I tried the following

df['A'==0]['B'] = np.nan

and

df['A'==0]['B'].values.fill(np.nan)

without success.

If you are looking for a very fast solution use NumPy's `where` as seen in [this solution below](https://stackoverflow.com/questions/12307099/modifying-a-subset-of-rows-in-a-pandas-dataframe/47086085) — Ted Petrou, Nov 02 '17 at 23:19

BrenBarn · Accepted Answer · 2018-12-03T06:52:51.237

317

Use .loc for label based indexing:

df.loc[df.A==0, 'B'] = np.nan

The df.A==0 expression creates a boolean series that indexes the rows, 'B' selects the column. You can also use this to transform a subset of a column, e.g.:

df.loc[df.A==0, 'B'] = df.loc[df.A==0, 'B'] / 2

I don't know enough about pandas internals to know exactly why that works, but the basic issue is that sometimes indexing into a DataFrame returns a copy of the result, and sometimes it returns a view on the original object. According to documentation here, this behavior depends on the underlying numpy behavior. I've found that accessing everything in one operation (rather than [one][two]) is more likely to work for setting.

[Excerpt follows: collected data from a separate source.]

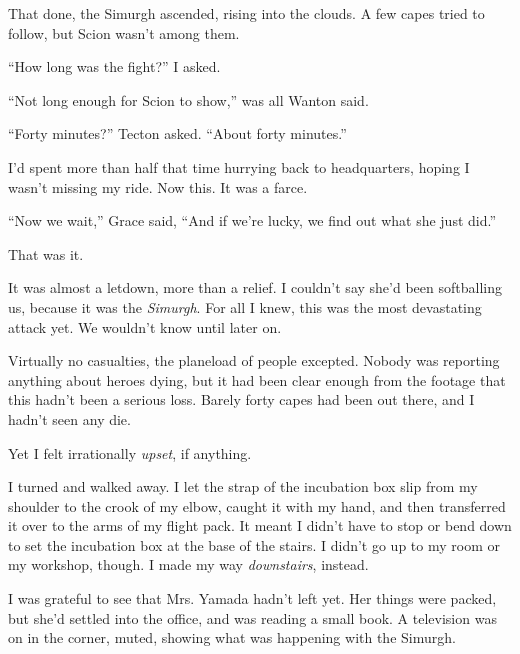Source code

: That done, the Simurgh ascended, rising into the clouds.  A few capes tried to follow, but Scion wasn't among them.



``How long was the fight?'' I asked.



``Not long enough for Scion to show,'' was all Wanton said.



``Forty minutes?'' Tecton asked.  ``About forty minutes.''



I'd spent more than half that time hurrying back to headquarters, hoping I wasn't missing my ride.  Now this.  It was a farce.



``Now we wait,'' Grace said, ``And if we're lucky, we find out what she just did.''



That was it.



It was almost a letdown, more than a relief.  I couldn't say she'd been softballing us, because it was the \emph{Simurgh}.  For all I knew, this was the most devastating attack yet.  We wouldn't know until later on.



Virtually no casualties, the planeload of people excepted.  Nobody was reporting anything about heroes dying, but it had been clear enough from the footage that this hadn't been a serious loss.  Barely forty capes had been out there, and I hadn't seen any die.



Yet I felt irrationally \emph{upset}, if anything.



I turned and walked away.  I let the strap of the incubation box slip from my shoulder to the crook of my elbow, caught it with my hand, and then transferred it over to the arms of my flight pack.  It meant I didn't have to stop or bend down to set the incubation box at the base of the stairs.  I didn't go up to my room or my workshop, though.  I made my way \emph{downstairs}, instead.



I was grateful to see that Mrs. Yamada hadn't left yet.  Her things were packed, but she'd settled into the office, and was reading a small book.  A television was on in the corner, muted, showing what was happening with the Simurgh.



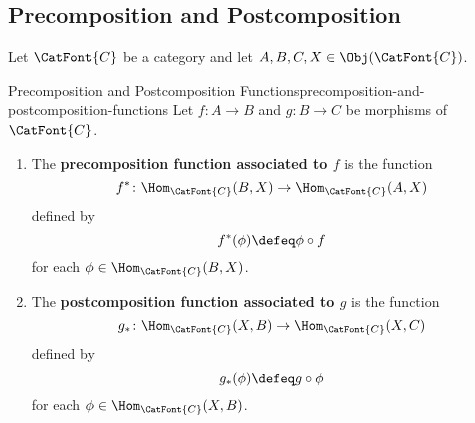 \subsection{Precomposition and Postcomposition}\label{subsection-precomposition-and-postcomposition}
Let $\CatFont{C}$ be a category and let $A,B,C,X\in\Obj(\CatFont{C})$.
\begin{definition}{Precomposition and Postcomposition Functions}{precomposition-and-postcomposition-functions}%
    Let $f\colon A\to B$ and $g\colon B\to C$ be morphisms of $\CatFont{C}$.
    \begin{enumerate}
        \item\label{precomposition-and-postcomposition-functions-precomposition}The \textbf{precomposition function associated to $f$} is the function%
            \[
                f^{*}
                \colon
                \Hom_{\CatFont{C}}(B,X)
                \to
                \Hom_{\CatFont{C}}(A,X)
            \]%
            defined by
            \[
                f^{*}(\phi)
                \defeq
                \phi\circ f
            \]%
            for each $\phi\in\Hom_{\CatFont{C}}(B,X)$.
        \item\label{precomposition-and-postcomposition-functions-postcomposition}The \textbf{postcomposition function associated to $g$} is the function%
            \[
                g_{*}
                \colon
                \Hom_{\CatFont{C}}(X,B)
                \to
                \Hom_{\CatFont{C}}(X,C)
            \]%
            defined by
            \[
                g_{*}(\phi)
                \defeq
                g\circ\phi
            \]%
            for each $\phi\in\Hom_{\CatFont{C}}(X,B)$.
    \end{enumerate}
\end{definition}
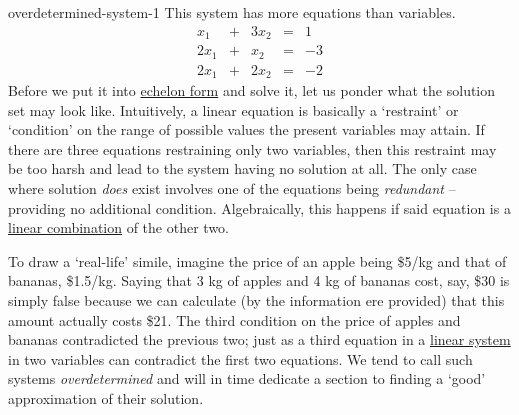 \begin{example}{}{overdetermined-system-1}
 This system has more equations than variables.
 \begin{equation}
  \label{eq:overdetermined-system}
  \begin{array}{rcrcr}
    x_1 & + & 3x_2 & = & 1\\
    2x_1 & + & x_2 & = & -3\\
    2x_1 & + & 2x_2 & = & -2
  \end{array}
 \end{equation}
 Before we put it into \hyperref[def:echelon-form]{echelon form} and solve it,
 let us ponder what the solution set may look like. Intuitively, a linear
 equation is basically a `restraint' or `condition' on the range of possible
 values the present variables may attain. If there are three equations
 restraining only two variables, then this restraint may be too harsh and lead
 to the system having no solution at all. The only case where solution
 \emph{does} exist involves one of the equations being \emph{redundant} --
 providing no additional condition. Algebraically, this happens if said equation
 is a \hyperref[def:linear-combination]{linear combination} of the other two.

 To draw a `real-life' simile, imagine the price of an apple being \$5/kg and
 that of bananas, \$1.5/kg. Saying that 3 kg of apples and 4 kg of bananas cost,
 say, \$30 is simply false because we can calculate (by the information ere
 provided) that this amount actually costs \$21. The third condition on the
 price of apples and bananas contradicted the previous two; just as a third
 equation in a \hyperref[def:linear-system]{linear system} in two variables can
 contradict the first two equations. We tend to call such systems
 \emph{overdetermined} and will in time dedicate a section to finding a `good'
 approximation of their solution.


\end{example}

edited Dec 03 '18 at 06:52

answered Sep 06 '12 at 19:37

BrenBarn

242,874
37
412
384

The second part of this is a nice answer to a question that wasn't even asked ;-) I am wondering if this is still the canonical pandas answer, in particular b/c it's an obvious DRY violation, though I assume it is in fact necessary to violate DRY given the constraints of pandas internals? (I may post exactly this sort of question, in more detail, but wanted to see if you had a quick answer before I did so) – JohnE Mar 12 '19 at 17:20
How to subset a Dataframe that doesn’t have column names , how to subset df just by index ? df.loc[df[0]==0] doesn’t work ... What’s the alternative ? Thank You – amipro Apr 10 '19 at 09:13
just one hint, if you want to assign another DF e.g. df.loc[df.A==0, df2] be aware that if df2 is continously indexed from 0 to end, it will do a indexwise assignment. So if the filtered **df** has index [1, 4, 5] and **df2** has [1, 2, 3] just the index 1 will be assigned. This can be prevented by using a unindexed structure on the right hand side, e.g. df.loc[df.A==0, np.array(df2)], then it will be assigned pairwise. This is also the case for pandas .mask() and .where() functions! – Berger Aug 09 '21 at 13:00

badgley · Answer 2 · 2017-09-15T18:52:21.393

110

Here is from pandas docs on advanced indexing:

The section will explain exactly what you need! Turns out df.loc (as .ix has been deprecated -- as many have pointed out below) can be used for cool slicing/dicing of a dataframe. And. It can also be used to set things.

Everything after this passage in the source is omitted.